El tiempo lento de los estudiantes con resaca y los taxistas al sol contrasta con el nerviosismo de un joven subsahariano que mira inquieto a un lado y otro de la plaza mientras escucha una nota de voz en su teléfono. Se ha detenido junto a uno de los tres vendedores de cupones de la Plaza. Tres vendedores de la Once y uno de Lotería Nacional en unos pocos metros cuadrados, la prueba definitiva de ese impuesto oculto que pagan por los pobres por soñar ser ricos. Y en esta Plaza sobran sueños: los de quienes creyeron que Ciudad Jardín sería un vergel cuando eligieron el barrio para instalarse después de cruzar un Océano; los de Ángeles cuando eligió el nombre de Niza para una cafetería en una plaza bautizada con otra costa menos glamourosa que la Cote D’azur; los de José María, el propietario del único puesto techado de la Once, que todavía espera ver recuperar las ventas tras la última crisis; los de Lola, una joven china que atiende en el centro de manicura mientras cuida de su criatura en la trastienda ¿y los del chico subsahariano?

Coda

Me he acercado. Quiero ayudarle, pero desconfía. Necesita saber dónde hay una parada de taxi. Le acompaño hasta ella, pero le advierto que en Córdoba las distancias son cortas, que el gasto puede no merecer la pena. No quiere contarme su vida. “Voy muy lejos”, me despacha.
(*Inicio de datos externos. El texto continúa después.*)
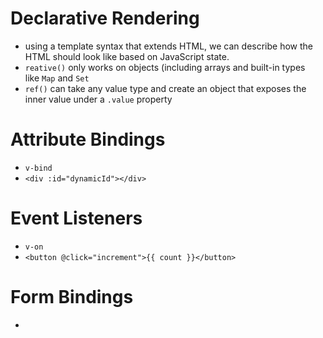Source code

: # Declarative Rendering
- using a template syntax that extends HTML, we can describe how the HTML should look like based on JavaScript state.
- `reative()` only works on objects (including arrays and built-in types like `Map` and `Set`
- `ref()` can take any value type and create an object that exposes the inner value under a `.value` property

# Attribute Bindings
- `v-bind` 
- `<div :id="dynamicId"></div>`

# Event Listeners
- `v-on`
- `<button @click="increment">{{ count }}</button>`

# Form Bindings
- 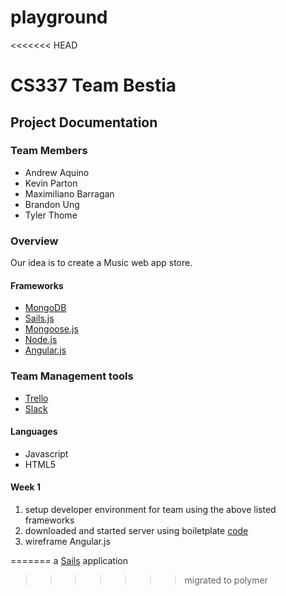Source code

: # playground

<<<<<<< HEAD
# CS337 Team Bestia

## Project Documentation

### Team Members
* Andrew Aquino
* Kevin Parton
* Maximiliano Barragan
* Brandon Ung
* Tyler Thome

### Overview
Our idea is to create a Music web app store.

#### Frameworks
* [MongoDB](https://www.mongodb.org/)
* [Sails.js](http://sailsjs.org/)
* [Mongoose.js](http://mongoosejs.com/)
* [Node.js](http://nodejs.org/)
* [Angular.js](https://angularjs.org/)

### Team Management tools
* [Trello](https://trello.com/)
* [Slack](https://slack.com/)

#### Languages
* Javascript
* HTML5

#### Week 1
1. setup developer environment for team using the above listed frameworks
2. downloaded and started server using boiletplate [code](https://github.com/austinmao/sails-mongoose-boilerplate)
3. wireframe Angular.js






=======
a [Sails](http://sailsjs.org) application
>>>>>>> migrated to polymer
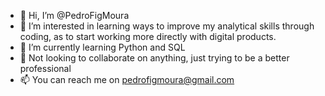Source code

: - 👋 Hi, I’m @PedroFigMoura
- 👀 I’m interested in learning ways to improve my analytical skills through coding, as to start working more directly with digital products.
- 🌱 I’m currently learning Python and SQL
- 💞️ Not looking to collaborate on anything, just trying to be a better professional
- 📫 You can reach me on pedrofigmoura@gmail.com

<!---
PedroFigMoura/PedroFigMoura is a ✨ special ✨ repository because its `README.md` (this file) appears on your GitHub profile.
You can click the Preview link to take a look at your changes.
--->
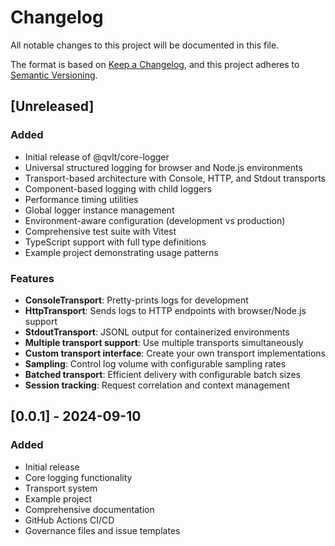 # Changelog

All notable changes to this project will be documented in this file.

The format is based on [Keep a Changelog](https://keepachangelog.com/en/1.0.0/),
and this project adheres to [Semantic Versioning](https://semver.org/spec/v2.0.0.html).

## [Unreleased]

### Added
- Initial release of @qvlt/core-logger
- Universal structured logging for browser and Node.js environments
- Transport-based architecture with Console, HTTP, and Stdout transports
- Component-based logging with child loggers
- Performance timing utilities
- Global logger instance management
- Environment-aware configuration (development vs production)
- Comprehensive test suite with Vitest
- TypeScript support with full type definitions
- Example project demonstrating usage patterns

### Features
- **ConsoleTransport**: Pretty-prints logs for development
- **HttpTransport**: Sends logs to HTTP endpoints with browser/Node.js support
- **StdoutTransport**: JSONL output for containerized environments
- **Multiple transport support**: Use multiple transports simultaneously
- **Custom transport interface**: Create your own transport implementations
- **Sampling**: Control log volume with configurable sampling rates
- **Batched transport**: Efficient delivery with configurable batch sizes
- **Session tracking**: Request correlation and context management

## [0.0.1] - 2024-09-10

### Added
- Initial release
- Core logging functionality
- Transport system
- Example project
- Comprehensive documentation
- GitHub Actions CI/CD
- Governance files and issue templates
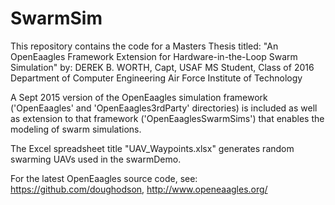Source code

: # SwarmSim

This repository contains the code for a Masters Thesis titled: 
"An OpenEaagles Framework Extension for Hardware-in-the-Loop Swarm Simulation"
by:
DEREK B. WORTH, Capt, USAF
MS Student, Class of 2016
Department of Computer Engineering
Air Force Institute of Technology

A Sept 2015 version of the OpenEaagles simulation framework ('OpenEaagles' and
'OpenEaagles3rdParty' directories) is included as well as extension to that
framework ('OpenEaaglesSwarmSims') that enables the modeling of swarm simulations.

The Excel spreadsheet title "UAV_Waypoints.xlsx" generates random swarming UAVs
used in the swarmDemo.

For the latest OpenEaagles source code, see: https://github.com/doughodson, http://www.openeaagles.org/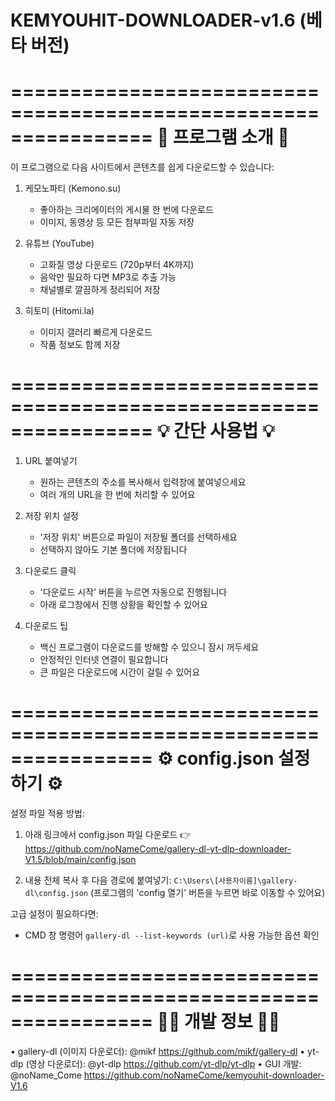 # KEMYOUHIT-DOWNLOADER-v1.6  (베타 버전)

================================================================
🚀 프로그램 소개 🚀
================================================================
이 프로그램으로 다음 사이트에서 콘텐츠를 쉽게 다운로드할 수 있습니다:

1. 케모노파티 (Kemono.su)
   - 좋아하는 크리에이터의 게시물 한 번에 다운로드
   - 이미지, 동영상 등 모든 첨부파일 자동 저장

2. 유튜브 (YouTube)
   - 고화질 영상 다운로드 (720p부터 4K까지)
   - 음악만 필요하 다면 MP3로 추출 가능
   - 채널별로 깔끔하게 정리되어 저장

3. 히토미 (Hitomi.la)
   - 이미지 갤러리 빠르게 다운로드
   - 작품 정보도 함께 저장

================================================================
💡 간단 사용법 💡
================================================================

1. URL 붙여넣기
   - 원하는 콘텐츠의 주소를 복사해서 입력창에 붙여넣으세요
   - 여러 개의 URL을 한 번에 처리할 수 있어요

2. 저장 위치 설정
   - '저장 위치' 버튼으로 파일이 저장될 폴더를 선택하세요
   - 선택하지 않아도 기본 폴더에 저장됩니다

3. 다운로드 클릭
   - '다운로드 시작' 버튼을 누르면 자동으로 진행됩니다
   - 아래 로그창에서 진행 상황을 확인할 수 있어요

4. 다운로드 팁
   - 백신 프로그램이 다운로드를 방해할 수 있으니 잠시 꺼두세요
   - 안정적인 인터넷 연결이 필요합니다
   - 큰 파일은 다운로드에 시간이 걸릴 수 있어요

================================================================
⚙️ config.json 설정하기 ⚙️
================================================================

설정 파일 적용 방법:
1. 아래 링크에서 config.json 파일 다운로드
   👉 https://github.com/noNameCome/gallery-dl-yt-dlp-downloader-V1.5/blob/main/config.json

2. 내용 전체 복사 후 다음 경로에 붙여넣기:
   `C:\Users\[사용자이름]\gallery-dl\config.json`
   (프로그램의 'config 열기' 버튼을 누르면 바로 이동할 수 있어요)

고급 설정이 필요하다면:
- CMD 창 명령어 `gallery-dl --list-keywords (url)`로 사용 가능한 옵션 확인

================================================================
👨‍💻 개발 정보 👨‍💻
================================================================
• gallery-dl (이미지 다운로더): @mikf https://github.com/mikf/gallery-dl
• yt-dlp (영상 다운로더): @yt-dlp https://github.com/yt-dlp/yt-dlp
• GUI 개발: @noName_Come https://github.com/noNameCome/kemyouhit-downloader-V1.6
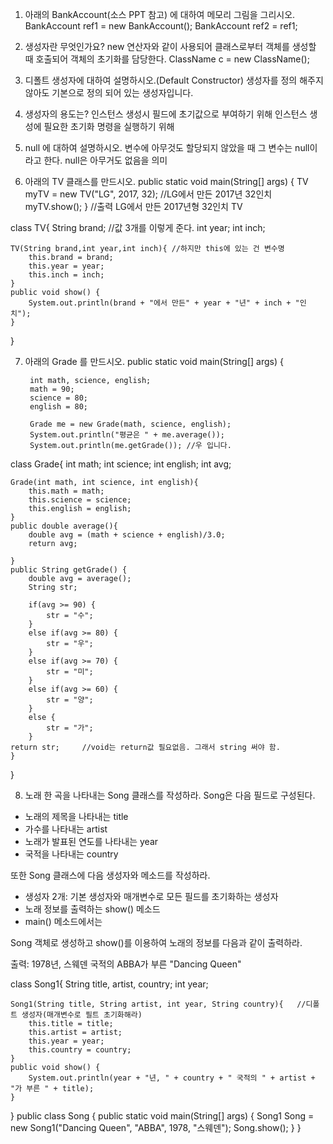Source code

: 1. 아래의 BankAccount(소스 PPT 참고) 에 대하여 메모리 그림을 그리시오.
BankAccount ref1 = new BankAccount();
BankAccount ref2 = ref1;

2. 생성자란 무엇인가요?
new 연산자와 같이 사용되어 클래스로부터 객체를 생성할 때 호출되어 객체의 초기화를 담당한다.
ClassName c = new ClassName();

3. 디폴트 생성자에 대하여 설명하시오.(Default Constructor)
생성자를 정의 해주지 않아도 기본으로 정의 되어 있는 생성자입니다.

4. 생성자의 용도는?
인스턴스 생성시 필드에 초기값으로 부여하기 위해
인스턴스 생성에 필요한 초기화 명령을 실행하기 위해

5. null 에 대하여 설명하시오.
변수에 아무것도 할당되지 않았을 때 그 변수는 null이라고 한다. null은 아무거도 없음을 의미

6. 아래의 TV 클래스를 만드시오.
public static void main(String[] args) {
	TV myTV = new TV("LG", 2017, 32); //LG에서 만든 2017년 32인치
	myTV.show();
}
//출력
LG에서 만든 2017년형 32인치 TV

class TV{
	String brand;	//값 3개를 이렇게 준다.
	int year;
	int inch;

	TV(String brand,int year,int inch){	//하지만 this에 있는 건 변수명
		this.brand = brand;
		this.year = year;
		this.inch = inch;
	}	
	public void show() {
		System.out.println(brand + "에서 만든" + year + "년" + inch + "인치");
	}
}

7. 아래의 Grade 를 만드시오.
public static void main(String[] args) {
		
		int math, science, english;
		math = 90;
		science = 80; 
		english = 80;

		Grade me = new Grade(math, science, english);
		System.out.println("평균은 " + me.average());
		System.out.println(me.getGrade()); //우 입니다.

class Grade{
	int math;
	int science;
	int english;
	int avg;

	Grade(int math, int science, int english){
		this.math = math;
		this.science = science;
		this.english = english;
	}
	public double average(){
		double avg = (math + science + english)/3.0;
		return avg;
		
	}
	public String getGrade() {		
		double avg = average();
		String str;
		
		if(avg >= 90) {
			str = "수";
		}
		else if(avg >= 80) {
			str = "우";
		}
		else if(avg >= 70) {
			str = "미";
		}
		else if(avg >= 60) {
			str = "양";
		}
		else {
			str = "가";
		}
	return str;		//void는 return값 필요없음. 그래서 string 써야 함.
	}
}

8. 노래 한 곡을 나타내는 Song 클래스를 작성하라. Song은 다음 필드로 구성된다.
- 노래의 제목을 나타내는 title
- 가수를 나타내는 artist
- 노래가 발표된 연도를 나타내는 year
- 국적을 나타내는 country

또한 Song 클래스에 다음 생성자와 메소드를 작성하라.

- 생성자 2개: 기본 생성자와 매개변수로 모든 필드를 초기화하는 생성자
- 노래 정보를 출력하는 show() 메소드
- main() 메소드에서는 
 
Song 객체로 생성하고 
show()를 이용하여 노래의 정보를 다음과 같이 출력하라.

출력:
1978년, 스웨덴 국적의 ABBA가 부른 "Dancing Queen"

class Song1{
	String title, artist, country;
	int year;
	
	Song1(String title, String artist, int year, String country){	//디폴트 생성자(매개변수로 필트 초기화해라)
		this.title = title;
		this.artist = artist;
		this.year = year;
		this.country = country;
	}
	public void show() {
		System.out.println(year + "년, " + country + " 국적의 " + artist + "가 부른 " + title);
	}
}
public class Song {
	public static void main(String[] args) {
		Song1 Song = new Song1("Dancing Queen", "ABBA", 1978, "스웨덴");
		Song.show();
	} 
}
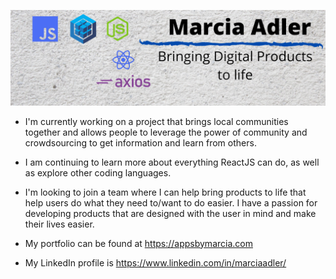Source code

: ![header](https://github.com/MarciaAdler/MarciaAdler/blob/master/LinkedInHeader.png)

* I'm currently working on a project that brings local communities together and allows people to leverage the power of community and crowdsourcing to get information and learn from others.

* I am continuing to learn more about everything ReactJS can do, as well as explore other coding languages.

* I'm looking to join a team where I can help bring products to life that help users do what they need to/want to do easier. I have a passion for developing products that are designed with the user in mind and make their lives easier.

* My portfolio can be found at https://appsbymarcia.com

* My LinkedIn profile is https://www.linkedin.com/in/marciaadler/


<!--
**MarciaAdler/MarciaAdler** is a ✨ _special_ ✨ repository because its `README.md` (this file) appears on your GitHub profile.

Here are some ideas to get you started:

- 🔭 I’m currently working on ...
- 🌱 I’m currently learning ...
- 👯 I’m looking to collaborate on ...
- 🤔 I’m looking for help with ...
- 💬 Ask me about ...
- 📫 How to reach me: ...
- 😄 Pronouns: ...
- ⚡ Fun fact: ...
-->
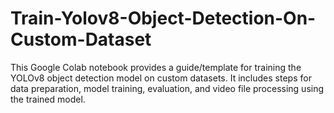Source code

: # Train-Yolov8-Object-Detection-On-Custom-Dataset
This Google Colab notebook provides a guide/template for training the YOLOv8 object detection model on custom datasets. It includes steps for data preparation, model training, evaluation, and video file processing using the trained model.
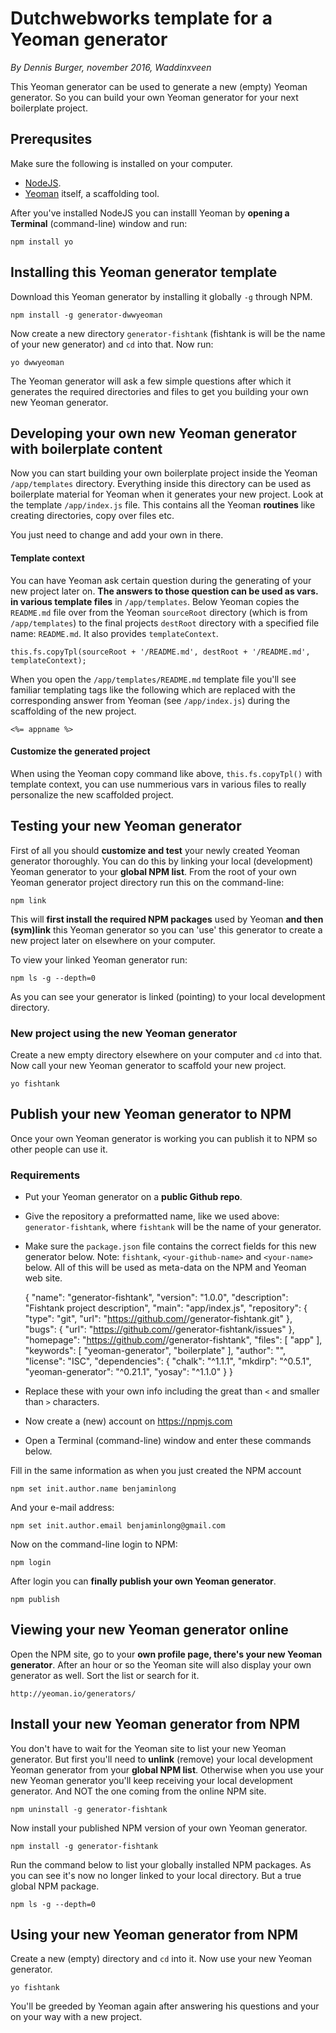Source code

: # Dutchwebworks template for a Yeoman generator

*By Dennis Burger, november 2016, Waddinxveen*

This Yeoman generator can be used to generate a new (empty) Yeoman generator. So you can build your own Yeoman generator for your next boilerplate project.

## Prerequsites

Make sure the following is installed on your computer.

* [NodeJS](https://nodejs.org/en/).
* [Yeoman](http://yeoman.io) itself, a scaffolding tool.

After you've installed NodeJS you can installl Yeoman by **opening a Terminal** (command-line) window and run:

	npm install yo

## Installing this Yeoman generator template

Download this Yeoman generator by installing it globally `-g` through NPM.

	npm install -g generator-dwwyeoman
    
Now create a new directory `generator-fishtank` (fishtank is will be the name of your new generator) and `cd` into that. Now run:

	yo dwwyeoman

The Yeoman generator will ask a few simple questions after which it generates the required directories and files to get you building your own new Yeoman generator.

## Developing your own new Yeoman generator with boilerplate content

Now you can start building your own boilerplate project inside the Yeoman `/app/templates` directory. Everything inside this directory can be used as boilerplate material for Yeoman when it generates your new project. Look at the template `/app/index.js` file. This contains all the Yeoman **routines** like creating directories, copy over files etc. 

You just need to change and add your own in there.

#### Template context

You can have Yeoman ask certain question during the generating of your new project later on. **The answers to those question can be used as vars. in various template files** in `/app/templates`. Below Yeoman copies the `README.md` file over from the Yeoman `sourceRoot` directory (which is from `/app/templates`) to the final projects `destRoot` directory with a specified file name: `README.md`. It also provides `templateContext`.

	this.fs.copyTpl(sourceRoot + '/README.md', destRoot + '/README.md', templateContext);

When you open the `/app/templates/README.md` template file you'll see familiar templating tags like the following which are replaced with the corresponding answer from Yeoman (see `/app/index.js`) during the scaffolding of the new project.

	<%= appname %>

#### Customize the generated project

When using the Yeoman copy command like above, `this.fs.copyTpl()` with template context, you can use nummerious vars in various files to really personalize the new scaffolded project.

## Testing your new Yeoman generator

First of all you should **customize and test** your newly created Yeoman generator thoroughly. You can do this by linking your local (development) Yeoman generator to your **global NPM list**. From the root of your own Yeoman generator project directory run this on the command-line:

	npm link

This will **first install the required NPM packages** used by Yeoman **and then (sym)link** this Yeoman generator so you can 'use' this generator to create a new project later on elsewhere on your computer.

To view your linked Yeoman generator run:

	npm ls -g --depth=0

As you can see your generator is linked (pointing) to your local development directory.

### New project using the new Yeoman generator

Create a new empty directory elsewhere on your computer and `cd` into that. Now call your new Yeoman generator to scaffold your new project.

	yo fishtank

## Publish your new Yeoman generator to NPM

Once your own Yeoman generator is working you can publish it to NPM so other people can use it.

### Requirements

* Put your Yeoman generator on a **public Github repo**.
* Give the repository a preformatted name, like we used above: `generator-fishtank`, where `fishtank` will be the name of your generator.
* Make sure the `package.json` file contains the correct fields for this new generator below. Note: `fishtank`, `<your-github-name>` and `<your-name>` below. All of this will be used as meta-data on the NPM and Yeoman web site.


    {
        "name": "generator-fishtank",
        "version": "1.0.0",
        "description": "Fishtank project description",
        "main": "app/index.js",
        "repository": {
            "type": "git",
            "url": "https://github.com/<your-github-name>/generator-fishtank.git"
        },
        "bugs": {
            "url": "https://github.com/<your-github-name>/generator-fishtank/issues"
        },
        "homepage": "https://github.com/<your-github-name>/generator-fishtank",
        "files": [
            "app"
        ],
        "keywords": [
            "yeoman-generator",
            "boilerplate"
        ],
        "author": "<your-name>",
        "license": "ISC",
        "dependencies": {
            "chalk": "^1.1.1",
            "mkdirp": "^0.5.1",
            "yeoman-generator": "^0.21.1",
            "yosay": "^1.1.0"
        }
    }

* Replace these with your own info including the great than `<` and smaller than `>` characters.
* Now create a (new) account on https://npmjs.com
* Open a Terminal (command-line) window and enter these commands below.

Fill in the same information as when you just created the NPM account

	npm set init.author.name benjaminlong

And your e-mail address:

	npm set init.author.email benjaminlong@gmail.com

Now on the command-line login to NPM:

	npm login
    
After login you can **finally publish your own Yeoman generator**.

	npm publish
    
## Viewing your new Yeoman generator online

Open the NPM site, go to your **own profile page, there's your new Yeoman generator**. After an hour or so the Yeoman site will also display your own generator as well. Sort the list or search for it.

	http://yeoman.io/generators/
    
## Install your new Yeoman generator from NPM

You don't have to wait for the Yeoman site to list your new Yeoman generator. But first you'll need to **unlink** (remove) your local development Yeoman generator from your **global NPM list**. Otherwise when you use your new Yeoman generator you'll keep receiving your local development generator. And NOT the one coming from the online NPM site.

	npm uninstall -g generator-fishtank

Now install your published NPM version of your own Yeoman generator.

	npm install -g generator-fishtank

Run the command below to list your globally installed NPM packages. As you can see it's now no longer linked to your local directory. But a true global NPM package.

	npm ls -g --depth=0
   
## Using your new Yeoman generator from NPM

Create a new (empty) directory and `cd` into it. Now use your new Yeoman generator.

	yo fishtank
    
You'll be greeded by Yeoman again after answering his questions and your on your way with a new project.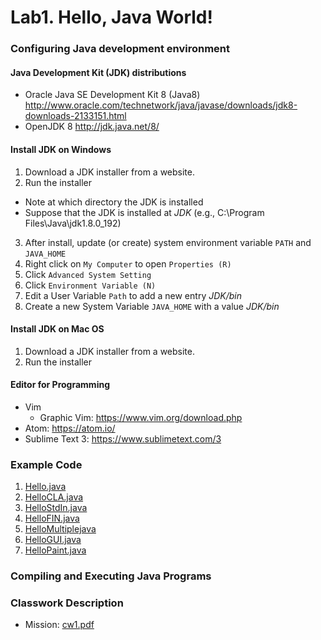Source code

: Lab1. Hello, Java World!
====

### Configuring Java development environment ###
#### Java Development Kit (JDK) distributions
* Oracle Java SE Development Kit 8 (Java8) http://www.oracle.com/technetwork/java/javase/downloads/jdk8-downloads-2133151.html
* OpenJDK 8 http://jdk.java.net/8/

#### Install JDK on Windows #####
1. Download a JDK installer from a website.
2. Run the installer
  - Note at which directory the JDK is installed
  - Suppose that the JDK is installed at *JDK* (e.g., C:\Program Files\Java\jdk1.8.0_192)
3. After install, update (or create) system environment variable `PATH` and `JAVA_HOME`
  1. Right click on `My Computer` to open `Properties (R)`
  2. Click `Advanced System Setting`
  3. Click `Environment Variable (N)`
  4. Edit a User Variable `Path` to add a new entry *JDK/bin*
  5. Create a new System Variable `JAVA_HOME` with a value *JDK/bin*

#### Install JDK on Mac OS ####
1. Download a JDK installer from a website.
2. Run the installer

#### Editor for Programming #####
* Vim
  - Graphic Vim: https://www.vim.org/download.php
* Atom: https://atom.io/
* Sublime Text 3: https://www.sublimetext.com/3  

### Example Code ###
1. [Hello.java](Hello.java)
1. [HelloCLA.java](HelloCLA.java)
1. [HelloStdIn.java](HelloStdIn.java)
1. [HelloFIN.java](HelloFIN.java)
1. [HelloMultiplejava](HelloMultiple.java)
1. [HelloGUI.java](HelloGUI.java)
1. [HelloPaint.java](HelloPaint.java)

### Compiling and Executing Java Programs ###

### Classwork Description ###
* Mission: [cw1.pdf](cw1.pdf)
Nada en Costa Sol es lo que parece. Un cedro no hace un bosque, ni si quiera un jardín; Niza no está en la Costa de Sol ni aquí hay mar; comprar lotería no te convierte el rico; él no va lejos, viene de lejos. Le observo desde la plaza. Sigue mandando notas de voz. Ha recorrido la fila de taxistas al sol tres veces. Se asoma al locutorio, pasa por delante de la carnicería Halal, no se detiene. Está buscando a alguien. Quiero ayudarle, pero no necesita un taxi, necesita una vida. Ojalá la consiga. Alguien ha venido a recogerlo y se marcha dejando la plaza atrás mientras una furgoneta acelera para esquivar a una bici y buscar dónde detenerse. Empieza a girar.